*Activity*.
Retype, without any change, the line that contains "##### TypeMirror" and every line that follows it to the end of the entries, and nothing else.

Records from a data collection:
▼▼▼

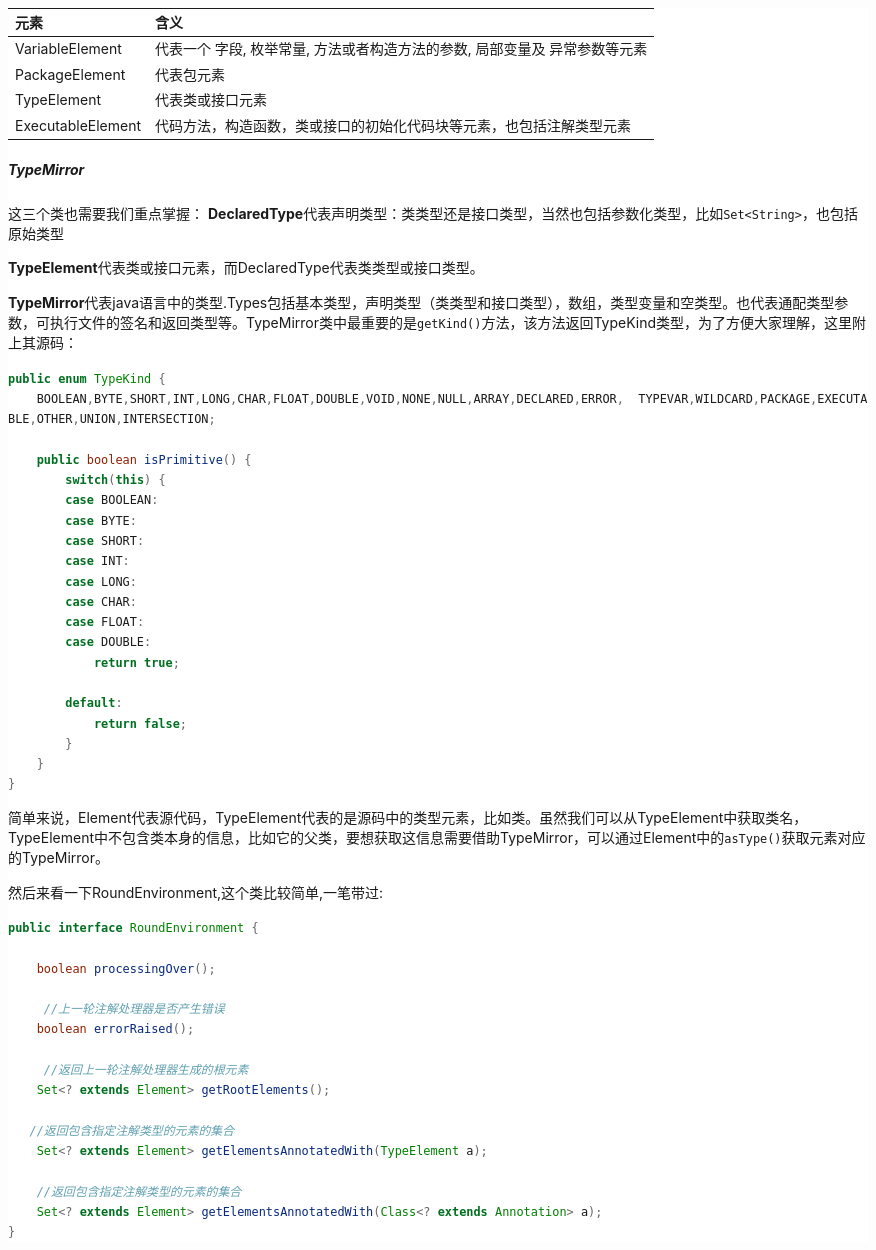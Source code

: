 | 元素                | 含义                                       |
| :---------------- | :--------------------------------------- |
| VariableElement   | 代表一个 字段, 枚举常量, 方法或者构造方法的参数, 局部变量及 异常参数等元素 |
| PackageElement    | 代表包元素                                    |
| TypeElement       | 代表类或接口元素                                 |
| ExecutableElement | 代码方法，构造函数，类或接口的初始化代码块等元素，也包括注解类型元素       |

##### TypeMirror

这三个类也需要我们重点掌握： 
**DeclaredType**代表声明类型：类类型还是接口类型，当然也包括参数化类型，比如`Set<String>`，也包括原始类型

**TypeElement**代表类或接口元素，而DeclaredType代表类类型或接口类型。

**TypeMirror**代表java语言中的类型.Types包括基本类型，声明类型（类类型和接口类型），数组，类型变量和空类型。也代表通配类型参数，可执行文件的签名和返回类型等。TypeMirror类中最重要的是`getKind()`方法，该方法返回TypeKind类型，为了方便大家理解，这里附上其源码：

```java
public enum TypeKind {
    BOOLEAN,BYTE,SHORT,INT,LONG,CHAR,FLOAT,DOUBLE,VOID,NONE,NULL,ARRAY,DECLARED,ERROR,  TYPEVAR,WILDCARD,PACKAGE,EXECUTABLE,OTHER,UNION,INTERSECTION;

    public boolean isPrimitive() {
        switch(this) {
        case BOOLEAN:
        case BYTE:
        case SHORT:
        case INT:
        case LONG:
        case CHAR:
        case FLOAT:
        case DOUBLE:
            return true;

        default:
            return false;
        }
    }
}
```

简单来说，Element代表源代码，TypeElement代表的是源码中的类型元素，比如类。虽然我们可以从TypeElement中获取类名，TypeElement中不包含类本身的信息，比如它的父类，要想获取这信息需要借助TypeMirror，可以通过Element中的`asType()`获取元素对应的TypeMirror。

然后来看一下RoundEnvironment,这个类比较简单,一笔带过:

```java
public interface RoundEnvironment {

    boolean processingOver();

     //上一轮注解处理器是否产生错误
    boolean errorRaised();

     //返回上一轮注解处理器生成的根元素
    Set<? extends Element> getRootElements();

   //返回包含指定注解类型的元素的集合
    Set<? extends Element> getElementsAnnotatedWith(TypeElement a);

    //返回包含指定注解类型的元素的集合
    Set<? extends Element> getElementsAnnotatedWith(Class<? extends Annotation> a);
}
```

▲▲▲

*Completed exercise*.
##### TypeMirror

这三个类也需要我们重点掌握： 
**DeclaredType**代表声明类型：类类型还是接口类型，当然也包括参数化类型，比如`Set<String>`，也包括原始类型

**TypeElement**代表类或接口元素，而DeclaredType代表类类型或接口类型。

**TypeMirror**代表java语言中的类型.Types包括基本类型，声明类型（类类型和接口类型），数组，类型变量和空类型。也代表通配类型参数，可执行文件的签名和返回类型等。TypeMirror类中最重要的是`getKind()`方法，该方法返回TypeKind类型，为了方便大家理解，这里附上其源码：

```java
public enum TypeKind {
    BOOLEAN,BYTE,SHORT,INT,LONG,CHAR,FLOAT,DOUBLE,VOID,NONE,NULL,ARRAY,DECLARED,ERROR,  TYPEVAR,WILDCARD,PACKAGE,EXECUTABLE,OTHER,UNION,INTERSECTION;

    public boolean isPrimitive() {
        switch(this) {
        case BOOLEAN:
        case BYTE:
        case SHORT:
        case INT:
        case LONG:
        case CHAR:
        case FLOAT:
        case DOUBLE:
            return true;

        default:
            return false;
        }
    }
}
```

简单来说，Element代表源代码，TypeElement代表的是源码中的类型元素，比如类。虽然我们可以从TypeElement中获取类名，TypeElement中不包含类本身的信息，比如它的父类，要想获取这信息需要借助TypeMirror，可以通过Element中的`asType()`获取元素对应的TypeMirror。

然后来看一下RoundEnvironment,这个类比较简单,一笔带过:

```java
public interface RoundEnvironment {

    boolean processingOver();

     //上一轮注解处理器是否产生错误
    boolean errorRaised();

     //返回上一轮注解处理器生成的根元素
    Set<? extends Element> getRootElements();

   //返回包含指定注解类型的元素的集合
    Set<? extends Element> getElementsAnnotatedWith(TypeElement a);

    //返回包含指定注解类型的元素的集合
    Set<? extends Element> getElementsAnnotatedWith(Class<? extends Annotation> a);
}
```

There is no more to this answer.